--- Exercise data ---

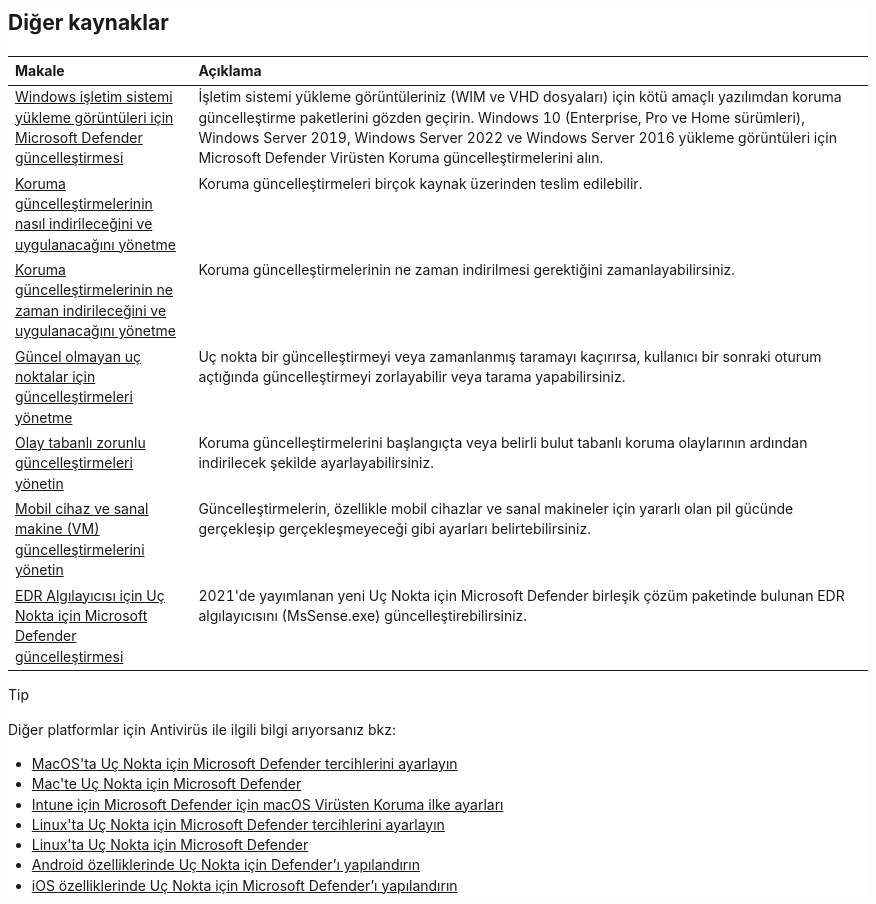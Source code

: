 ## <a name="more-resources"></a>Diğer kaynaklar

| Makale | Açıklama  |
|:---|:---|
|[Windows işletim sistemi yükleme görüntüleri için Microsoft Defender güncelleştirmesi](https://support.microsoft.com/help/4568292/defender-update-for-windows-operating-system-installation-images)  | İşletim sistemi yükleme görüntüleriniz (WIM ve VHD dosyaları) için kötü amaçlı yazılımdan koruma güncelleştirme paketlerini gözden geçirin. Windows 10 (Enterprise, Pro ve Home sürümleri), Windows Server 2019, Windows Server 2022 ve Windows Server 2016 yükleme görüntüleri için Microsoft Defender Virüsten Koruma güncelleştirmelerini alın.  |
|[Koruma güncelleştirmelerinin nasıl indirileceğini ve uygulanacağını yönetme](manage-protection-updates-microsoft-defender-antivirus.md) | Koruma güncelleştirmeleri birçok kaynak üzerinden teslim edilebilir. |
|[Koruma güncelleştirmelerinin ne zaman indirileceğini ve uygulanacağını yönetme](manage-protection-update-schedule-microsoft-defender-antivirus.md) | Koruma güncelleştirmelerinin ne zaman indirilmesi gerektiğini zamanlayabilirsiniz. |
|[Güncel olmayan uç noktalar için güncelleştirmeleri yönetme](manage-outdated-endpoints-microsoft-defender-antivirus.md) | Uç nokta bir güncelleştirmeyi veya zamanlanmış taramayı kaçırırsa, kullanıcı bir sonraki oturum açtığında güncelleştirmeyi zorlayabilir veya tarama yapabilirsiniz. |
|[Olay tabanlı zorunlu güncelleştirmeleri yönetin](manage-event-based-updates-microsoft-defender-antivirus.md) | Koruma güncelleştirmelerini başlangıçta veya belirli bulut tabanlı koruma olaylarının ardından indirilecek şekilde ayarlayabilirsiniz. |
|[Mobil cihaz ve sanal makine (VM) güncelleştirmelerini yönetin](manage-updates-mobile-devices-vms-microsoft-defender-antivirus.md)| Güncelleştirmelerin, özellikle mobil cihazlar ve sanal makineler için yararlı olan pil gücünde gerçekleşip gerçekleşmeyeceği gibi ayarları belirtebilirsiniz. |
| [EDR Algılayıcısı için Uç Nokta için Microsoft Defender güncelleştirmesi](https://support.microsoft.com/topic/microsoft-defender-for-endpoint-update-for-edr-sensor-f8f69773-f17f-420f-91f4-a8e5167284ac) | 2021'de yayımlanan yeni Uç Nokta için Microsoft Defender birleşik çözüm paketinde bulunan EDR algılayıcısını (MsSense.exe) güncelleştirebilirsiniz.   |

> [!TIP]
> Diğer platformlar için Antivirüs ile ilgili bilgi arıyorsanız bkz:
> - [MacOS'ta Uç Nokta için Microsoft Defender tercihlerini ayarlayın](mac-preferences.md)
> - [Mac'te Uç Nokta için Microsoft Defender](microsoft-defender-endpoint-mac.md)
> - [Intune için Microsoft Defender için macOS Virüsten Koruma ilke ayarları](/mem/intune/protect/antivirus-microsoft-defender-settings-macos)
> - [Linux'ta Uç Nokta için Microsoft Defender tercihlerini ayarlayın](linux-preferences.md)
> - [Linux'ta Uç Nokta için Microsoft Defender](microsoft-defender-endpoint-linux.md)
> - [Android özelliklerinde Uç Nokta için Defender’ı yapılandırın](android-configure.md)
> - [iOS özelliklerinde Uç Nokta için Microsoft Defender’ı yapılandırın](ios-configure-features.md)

---
--- Exercise data ---

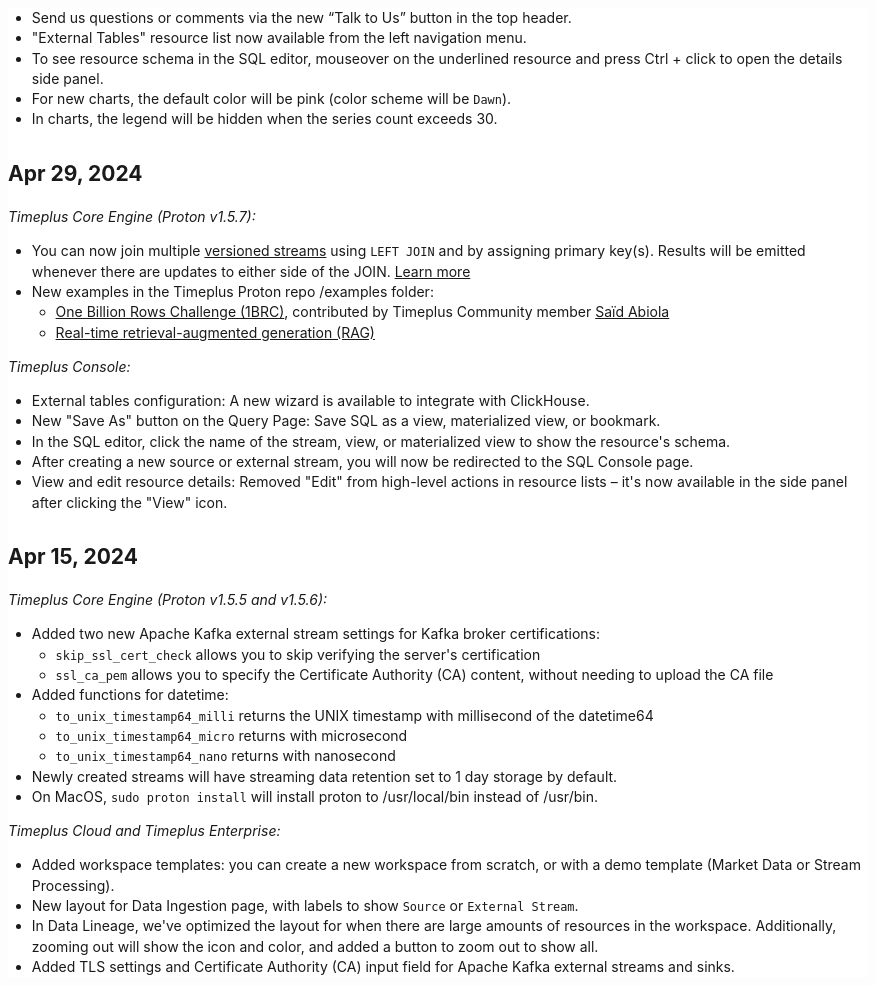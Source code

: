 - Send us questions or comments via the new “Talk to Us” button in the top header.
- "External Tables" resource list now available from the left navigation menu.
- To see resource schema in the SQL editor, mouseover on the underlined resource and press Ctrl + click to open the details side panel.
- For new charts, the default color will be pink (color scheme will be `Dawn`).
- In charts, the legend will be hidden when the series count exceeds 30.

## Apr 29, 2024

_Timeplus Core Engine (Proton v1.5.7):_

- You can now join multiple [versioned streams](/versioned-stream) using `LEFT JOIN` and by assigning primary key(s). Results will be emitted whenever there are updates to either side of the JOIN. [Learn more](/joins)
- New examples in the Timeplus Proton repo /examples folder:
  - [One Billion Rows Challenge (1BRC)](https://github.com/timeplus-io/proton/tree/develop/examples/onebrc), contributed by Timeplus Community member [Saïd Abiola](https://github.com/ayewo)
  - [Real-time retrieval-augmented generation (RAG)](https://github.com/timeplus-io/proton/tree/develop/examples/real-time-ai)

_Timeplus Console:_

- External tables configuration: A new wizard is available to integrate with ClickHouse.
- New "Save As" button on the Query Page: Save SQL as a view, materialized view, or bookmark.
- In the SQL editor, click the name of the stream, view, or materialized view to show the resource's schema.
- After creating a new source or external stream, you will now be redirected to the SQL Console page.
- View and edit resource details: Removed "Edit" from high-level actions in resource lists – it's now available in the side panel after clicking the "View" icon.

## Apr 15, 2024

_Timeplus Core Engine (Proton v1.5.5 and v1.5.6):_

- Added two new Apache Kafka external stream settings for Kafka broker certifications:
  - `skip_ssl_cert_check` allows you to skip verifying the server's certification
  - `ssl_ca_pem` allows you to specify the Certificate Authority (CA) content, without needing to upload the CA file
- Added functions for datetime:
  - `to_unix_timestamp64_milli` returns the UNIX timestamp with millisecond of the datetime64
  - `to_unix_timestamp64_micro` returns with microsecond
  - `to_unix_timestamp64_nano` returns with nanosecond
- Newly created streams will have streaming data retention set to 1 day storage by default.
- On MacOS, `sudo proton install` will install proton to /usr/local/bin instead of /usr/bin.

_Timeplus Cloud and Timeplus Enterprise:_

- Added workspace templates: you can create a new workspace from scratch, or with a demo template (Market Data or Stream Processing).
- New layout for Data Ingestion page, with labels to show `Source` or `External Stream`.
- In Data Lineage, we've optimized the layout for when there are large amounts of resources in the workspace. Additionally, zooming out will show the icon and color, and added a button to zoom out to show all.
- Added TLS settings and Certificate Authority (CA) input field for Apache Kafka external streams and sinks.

---

■ Exercise goal
Line count for "Certificate": determine it from the data and answer with the number by itself.

■ Exercise solution
2